En el banco, al lado del local de moda femenina, hay un montón de cosas que pueden ser bultos de ropa. Y sobre el piso, otro hombre, con una cajita de vino blanco Toro cerca de su brazo.

De un antiguo edificio sale un hombre joven. Barba bien recortada, camisa azul, jeans ajustados y zapatos puntiagudos. Con su estampa moderna, llega hasta Crespo, se acerca a un auto y baja de él una bandeja de sushi, muy coqueta, con todos los elementos necesarios para una distinguida cena. En ese mismo momento, mal estacionado, otro muchacho aguarda para bajar otra bandeja con el mismo manjar. Finalmente, el de camisa azul va hasta el interior del edificio, sale, busca la segunda bandeja y es de suponer que le paga al muchacho los servicios prestados.

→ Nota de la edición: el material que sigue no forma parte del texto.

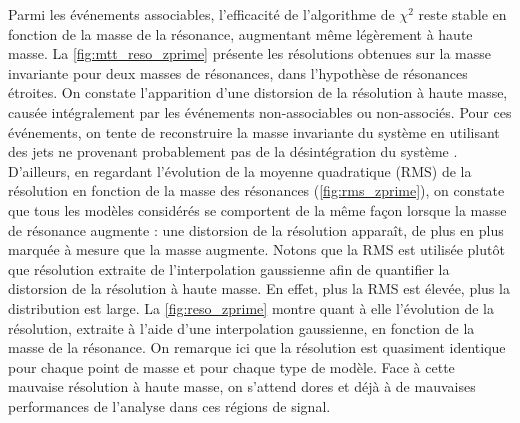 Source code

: Parmi les événements associables, l'efficacité de l'algorithme de $\chi^2$ reste stable en fonction de la masse de la résonance, augmentant même légèrement à haute masse. La \cref{fig:mtt_reso_zprime} présente les résolutions obtenues sur la masse invariante pour deux masses de résonances, dans l'hypothèse de résonances étroites. On constate l'apparition d'une distorsion de la résolution à haute masse, causée intégralement par les événements non-associables ou non-associés. Pour ces événements, on tente de reconstruire la masse invariante du système \ttbar en utilisant des jets ne provenant probablement pas de la désintégration du système \ttbar. D'ailleurs, en regardant l'évolution de la moyenne quadratique (RMS) de la résolution en fonction de la masse des résonances (\cref{fig:rms_zprime}), on constate que tous les modèles considérés se comportent de la même façon lorsque la masse de résonance augmente : une distorsion de la résolution apparaît, de plus en plus marquée à mesure que la masse augmente. Notons que la RMS est utilisée plutôt que résolution extraite de l'interpolation gaussienne afin de quantifier la distorsion de la résolution à haute masse. En effet, plus la RMS est élevée, plus la distribution est large. La \cref{fig:reso_zprime} montre quant à elle l'évolution de la résolution, extraite à l'aide d'une interpolation gaussienne, en fonction de la masse de la résonance. On remarque ici que la résolution est quasiment identique pour chaque point de masse et pour chaque type de modèle. Face à cette mauvaise résolution à haute masse, on s'attend dores et déjà à de mauvaises performances de l'analyse dans ces régions de signal.

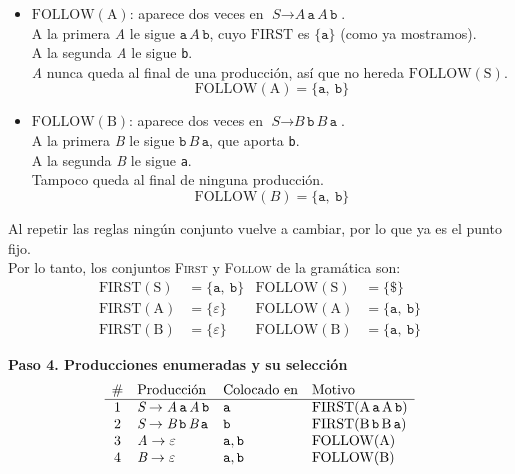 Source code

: \documentclass[12pt,letterpaper]{article}
\newcommand{\nt}[1]{\textit{#1}}
\newcommand{\tk}[1]{\texttt{#1}}
\newcommand{\tx}[1]{\text{#1}}
\newcommand{\First}[1]{\mathrm{FIRST}(#1)}
\newcommand{\Follow}[1]{\mathrm{FOLLOW}(#1)}
\newcommand{\eps}{\varepsilon}
\begin{document}
\begin{enumerate}[label=\arabic*.]
\begin{itemize}
  \item $\Follow{\tx{A}}$: aparece dos veces en $\nt{S}\to\nt{A}\,\tk{a}\,\nt{A}\,\tk{b}$.\\
    A la primera \nt{A} le sigue $\tk{a}\,\nt{A}\,\tk{b}$, cuyo $\mathrm{FIRST}$ es $\{\tk{a}\}$
    (como ya mostramos).\\
    A la segunda \nt{A} le sigue \tk{b}.\\
    \nt{A} nunca queda al final de una producción, así que no hereda $\Follow{\tx{S}}$.
    \[
    \Follow{\tx{A}} = \{\tk{a},\ \tk{b}\}
    \]

  \item $\Follow{\tx{B}}$: aparece dos veces en $\nt{S}\to\nt{B}\,\tk{b}\,\nt{B}\,\tk{a}$.\\
    A la primera \nt{B} le sigue $\tk{b}\,\nt{B}\,\tk{a}$, que aporta \tk{b}.\\
    A la segunda \nt{B} le sigue \tk{a}.\\
    Tampoco queda al final de ninguna producción.
    \[
    \Follow{\nt{B}} = \{\tk{a},\ \tk{b}\}
    \]
  \end{itemize}

  Al repetir las reglas ningún conjunto vuelve a cambiar, por lo que ya es el punto fijo.\\

  Por lo tanto, los conjuntos \textsc{First} y \textsc{Follow} de la gramática son:
  \[
  \begin{aligned}
    \First{\tx{S}} &= \{\tk{a},\ \tk{b}\} & \Follow{\tx{S}} &= \{\tk{\$}\} \\
    \First{\tx{A}} &= \{\eps\}            & \Follow{\tx{A}} &= \{\tk{a},\ \tk{b}\} \\
    \First{\tx{B}} &= \{\eps\}            & \Follow{\tx{B}} &= \{\tk{a},\ \tk{b}\}
  \end{aligned}
  \]

  \textbf{Paso 4. Producciones enumeradas y su selección}
  \[
  \begin{array}{c l l l}
    \# & \text{Producción} & \text{Colocado en} & \text{Motivo} \\ \hline
    1 & \nt{S}\to\nt{A}\,\tk{a}\,\nt{A}\,\tk{b} & \tk{a} & \First{\tx{A}\,\tk{a}\,\tx{A}\,\tk{b}} \\
    2 & \nt{S}\to\nt{B}\,\tk{b}\,\nt{B}\,\tk{a} & \tk{b} & \First{\tx{B}\,\tk{b}\,\tx{B}\,\tk{a}} \\
    3 & \nt{A}\to\eps & \tk{a},\tk{b} & \Follow{\tx{A}} \\
    4 & \nt{B}\to\eps & \tk{a},\tk{b} & \Follow{\tx{B}}
  \end{array}
  \]


\end{enumerate}
\end{document}
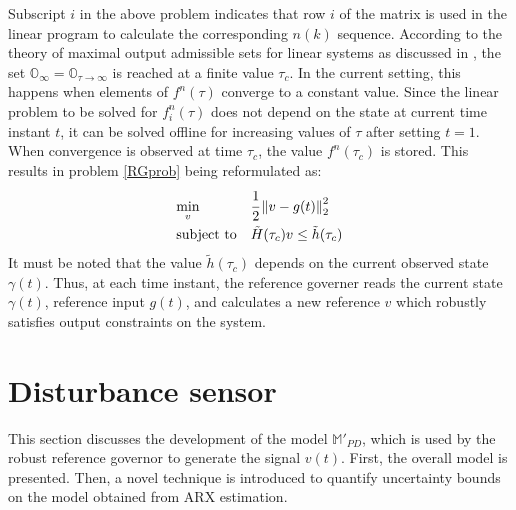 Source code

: \documentclass[letterpaper, 10 pt, conference]{ieeeconf}  %
\newcommand{\norm}[1]{\left\lVert#1\right\rVert}
\begin{document}
	Subscript $i$ in the above problem indicates that row $i$ of the matrix is used in the linear program to calculate the corresponding $n(k)$ sequence. According to the theory of maximal output admissible sets for linear systems as discussed in \cite{83532}, the set $\mathbb{O}_{\infty} = \mathbb{O}_{\tau \to \infty}$ is reached at a finite value $\tau_c$. In the current setting, this happens when elements of $f^n(\tau)$ converge to a constant value. Since the linear problem to be solved for $f_i^n(\tau)$ does not depend on the state at current time instant $t$, it can be solved offline for increasing values of $\tau$ after setting $t=1$. When convergence is observed at time $\tau_c$, the value $f^n(\tau_c)$ is stored. This results in  problem \eqref{RGprob} being reformulated as:
	\begin{equation}
	\begin{aligned}
	& \underset{v}{\text{min}}
	& & \cfrac{1}{2}\norm{v-g(t)}_2^2 \\
	& \text{subject to}
	& & 
	\tilde{H}(\tau_c)v \leq \tilde{h}(\tau_c)
	\end{aligned}
	\label{RGprob_simple}
	\end{equation}
	It must be noted that the value $\tilde{h}(\tau_c)$ depends on the current observed state $\gamma(t)$. Thus, at each time instant, the reference governer reads the current state $\gamma(t)$, reference input $g(t)$, and calculates a new reference $v$ which robustly satisfies output constraints on the system.
	\section{Disturbance sensor}
	\label{Contribution}
	This section discusses the development of the model $\mathbb{M}'_{PD}$, which is used by the robust reference governor to generate the signal $v(t)$. First, the overall model is presented. Then, a novel technique is introduced to quantify uncertainty bounds on the model obtained from ARX estimation.
\end{document}
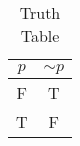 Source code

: \begin{table}[ht]
\caption{Truth Table}
\centering
\begin{tabular}{|c||c|}
\hline
$ p $ & $  \sim p $ \\
\hline
F & T \\
T & F \\
\hline
\end{tabular}
\label{table:tt1}
\end{table}
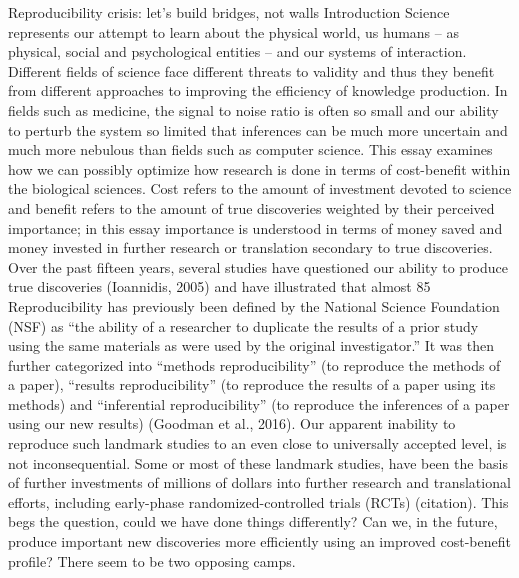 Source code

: \documentclass[12pt]{article}
\begin{document}
 
 
Reproducibility crisis: let’s build bridges, not walls
Introduction
Science represents our attempt to learn about the physical world, us humans – as physical, social and psychological entities – and our systems of interaction. Different fields of science face different threats to validity and thus they benefit from different approaches to improving the efficiency of knowledge production. In fields such as medicine, the signal to noise ratio is often so small and our ability to perturb the system so limited that inferences can be much more uncertain and much more nebulous than fields such as computer science. This essay examines how we can possibly optimize how research is done in terms of cost-benefit within the biological sciences.
Cost refers to the amount of investment devoted to science and benefit refers to the amount of true discoveries weighted by their perceived importance; in this essay importance is understood in terms of money saved and money invested in further research or translation secondary to true discoveries. Over the past fifteen years, several studies have questioned our ability to produce true discoveries (Ioannidis, 2005) and have illustrated that almost 85%
Reproducibility has previously been defined by the National Science Foundation (NSF) as “the ability of a researcher to duplicate the results of a prior study using the same materials as were used by the original investigator.” It was then further categorized into “methods reproducibility” (to reproduce the methods of a paper), “results reproducibility” (to reproduce the results of a paper using its methods) and “inferential reproducibility” (to reproduce the inferences of a paper using our new results) (Goodman et al., 2016). 
Our apparent inability to reproduce such landmark studies to an even close to universally accepted level, is not inconsequential. Some or most of these landmark studies, have been the basis of  further investments of millions of dollars into further research and translational efforts, including early-phase randomized-controlled trials (RCTs) (citation). This begs the question, could we have done things differently? Can we, in the future, produce important new discoveries more efficiently using an improved cost-benefit profile? There seem to be two opposing camps. 
\end{document}
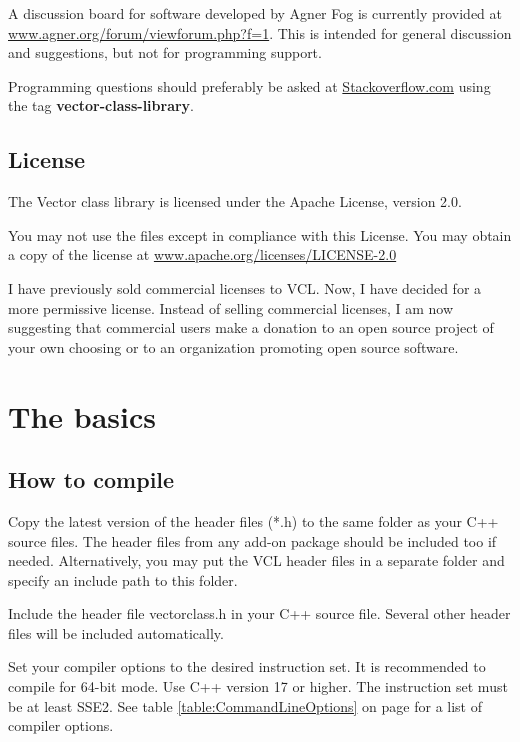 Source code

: \documentclass[vcl_manual.tex]{subfiles}
\begin{document}
A discussion board for software developed by Agner Fog is currently provided at
\href{https://www.agner.org/forum/viewforum.php?f=1}{www.agner.org/forum/viewforum.php?f=1}. This is intended for general discussion and suggestions, but not for programming support. 

Programming questions should preferably be asked at 
\href{https://stackoverflow.com}{Stackoverflow.com} using the tag {\bfseries vector-class-library}{\normalfont .} %


\section{License}\label{License}
The Vector class library is licensed under the Apache License, version 2.0.

You may not use the files except in compliance with this License.
You may obtain a copy of the license at
\href{https://www.apache.org/licenses/LICENSE-2.0}{www.apache.org/licenses/LICENSE-2.0}

I have previously sold commercial licenses to VCL. Now, I have decided for a more permissive license. Instead of selling commercial licenses, I am now suggesting that commercial users make a donation to an open source project of your own choosing or to an organization promoting open source software.


\chapter{The basics}\label{chap:TheBasics}
\section{How to compile} \label{HowToCompile}

Copy the latest version of the header files (*.h) to the same folder as your C++ source files. The header files from any add-on package should be included too if needed. Alternatively, you may put the VCL header files in a separate folder and specify an include path to this folder.

Include the header file vectorclass.h in your C++ source file.
Several other header files will be included automatically.

Set your compiler options to the desired instruction set. It is recommended to compile for 64-bit mode. Use C++ version 17 or higher. 
The instruction set must be at least SSE2. See table \ref{table:CommandLineOptions} on page \pageref{table:CommandLineOptions} for a list of compiler options. 
\end{document}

A dos metros de aquellos, el de los militares y la libertad se acerca a otro indigente. Envueltos en una diatriba sobre la patria, Argentina y el tango, yacen sobre el piso de la peatonal. Mientras comparten el trago del vino barato, empiezan a cantar “…rara como encendida…”. Conocen la letra completa de “Los mareados” y la entonan para ellos o tal vez para el cielo abierto, vaya uno a saber. Hacen de esa melodía, además, el sonido de una noche otoñal con mosquitos. Así es Santa Fe.

Una mujer sale del supermercado, apoya las bolsas con sus compras sobre un banco y piensa en voz alta al observar la escena, “cuando los quieren llevar, no quieren”. Así se lamenta. Las personas que viven en la calle no siempre aceptan la asistencia para tener cobijo bajo un techo, aunque sea por un rato. ¿Qué piensan los indigentes que habitan las calles? ¿Qué perdieron? ¿Cómo se los debe tratar? En el centro también hay personas sueltas en sus delirios, bajo el único manto de una cobija destrozada. Sobre ellas, algunas estrellas se cruzan con algunas nubes. Los paseantes pueden observar sin hacerse ninguna pregunta, siguiendo los pasos de sus propios planes.

Por las cercanías de otra esquina, en Lisandro y San Martín, deambula un hombre muy delgado, de rastas largas, con el torso medio desnudo y unos pantalones que le van muy grandes. No hace ningún daño, no habla con nadie en particular, solo lanza fuertes e intensas puteadas que resuenan como cascotes para quienes transitan la zona. No es un cuadro simpático, mucho menos amable cuando los niños y las niñas preguntan a sus mayores sobre qué le pasa al señor. Asombro, impacto, rechazo… ¿Dirán que está loco ese hombre que le habla al aire con un tanto de furia, imbuido en un absurdo? Es raro y está encendido. Los raros molestan. Lo desconocido asusta. ¿Qué le habrá pasado? ¿Qué nos ha pasado? Parece no tener nada, ni necesitarlo. Y eso es lo más alarmante: sobrevive en un presente imperceptible. Quizás algún trastorno mental lo haya envuelto en una desconexión del tiempo y el espacio. Pero de la realidad es parte. Grita, camina, canta y duerme de día y de noche en el piso de la peatonal. Allí está. Se asemeja a una mancha que daña una bonita postal. Obstruye una imagen armónica, de vidrieras, cenas elegantes y foquitos de luces. Un cuadro que se altera con los torcidos, los embriagados, los malolientes, los desamparados, los mareados. Sus voces son como un soplido emergente de un momento paralelo en una ciudad de cuerdos, pobres, mendigos y perturbados.